Israel attacked Iran. President Donald Trump attacked Los Angeles protesters with the National Guard and Marines. A maniac targeted Minnesota lawmakers for assassination, killing two people. And, as the country and the world continued to spiral into chaos and violence, Trump celebrated the Army his birthday with a parade.
But even this level of mayhem didn't breach the calm of the trail.
Our plan had been to do the 107.5 miles of the Appalachian Trail that runs through Shenandoah National Park in six days. We started out strong — too strong, it turns out. My brother's knee gave out early on Day 4 and we called it quits after 63 miles, with plans to finish in the fall. Though we failed to reach our goal, the hike was a triumph in other ways, some of them unexpected.

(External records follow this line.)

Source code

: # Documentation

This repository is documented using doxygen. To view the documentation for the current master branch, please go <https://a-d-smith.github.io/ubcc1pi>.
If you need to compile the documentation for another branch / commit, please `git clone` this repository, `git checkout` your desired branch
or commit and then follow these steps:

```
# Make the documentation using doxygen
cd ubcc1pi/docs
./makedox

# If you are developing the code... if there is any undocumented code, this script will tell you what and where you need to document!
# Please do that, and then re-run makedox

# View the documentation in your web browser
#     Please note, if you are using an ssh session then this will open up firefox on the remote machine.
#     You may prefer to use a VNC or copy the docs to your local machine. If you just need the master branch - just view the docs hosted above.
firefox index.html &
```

I only started learning bird calls this spring, but after a couple of days in the woods, I could identify all of the usual suspects of the forest: the towhee and the ovenbird, the American redstart and the indigo bunting, the eastern wood pewee and the tufted titmouse. Whenever I heard an unfamiliar call, I opened my Merlin app, which uses AI to turn any novice into an expert birder. It alerted me to the presence of a scarlet tanager and a blue-headed vireo and all manner of warblers: worm-eating, chestnut-sided, cerulean, hooded and black-and-white.
After a couple of years of practice, even my aging brain can now identify many of the trees and shrubs of the forest, the oaks and hickories, the witch hazel and striped maple, the tulip trees and the black locust. The rest I could identify with iNaturalist, which is like carrying a biologist in your pocket. Here, it told me, was the mayapple and the hairy-jointed meadow parsnip. There was the black cohosh and the waxy meadow-rue. The tiger swallowtail butterfly I knew by sight, but the app told me that the huge blue insect I found was an oil beetle, the large snail was an eastern whitelip, and the tiny snake with a yellow collar the northern ring-necked snake. The furry scat I found told me there were larger carnivores — coyotes? bobcats? black bears? — who weren't allowing themselves to be seen.
There was a time when I would have worried with every step on the trail that a bear or a copperhead was about to strike. But as I have spent more time in the woods and in the meadows, I have come to understand that, while some critters are capable of hurting us, virtually none of them mean us harm. I was in the forest, and I was among friends.
Before I left the trail, I paused at an overlook. From there I could see the Shenandoah Valley and, before that, massive outcroppings of the 1.2-billion-year-old granite that once pushed the Blue Ridge as high as the Himalayas. I felt that sense of awe that the researchers talk about — and I was ready to go back to work.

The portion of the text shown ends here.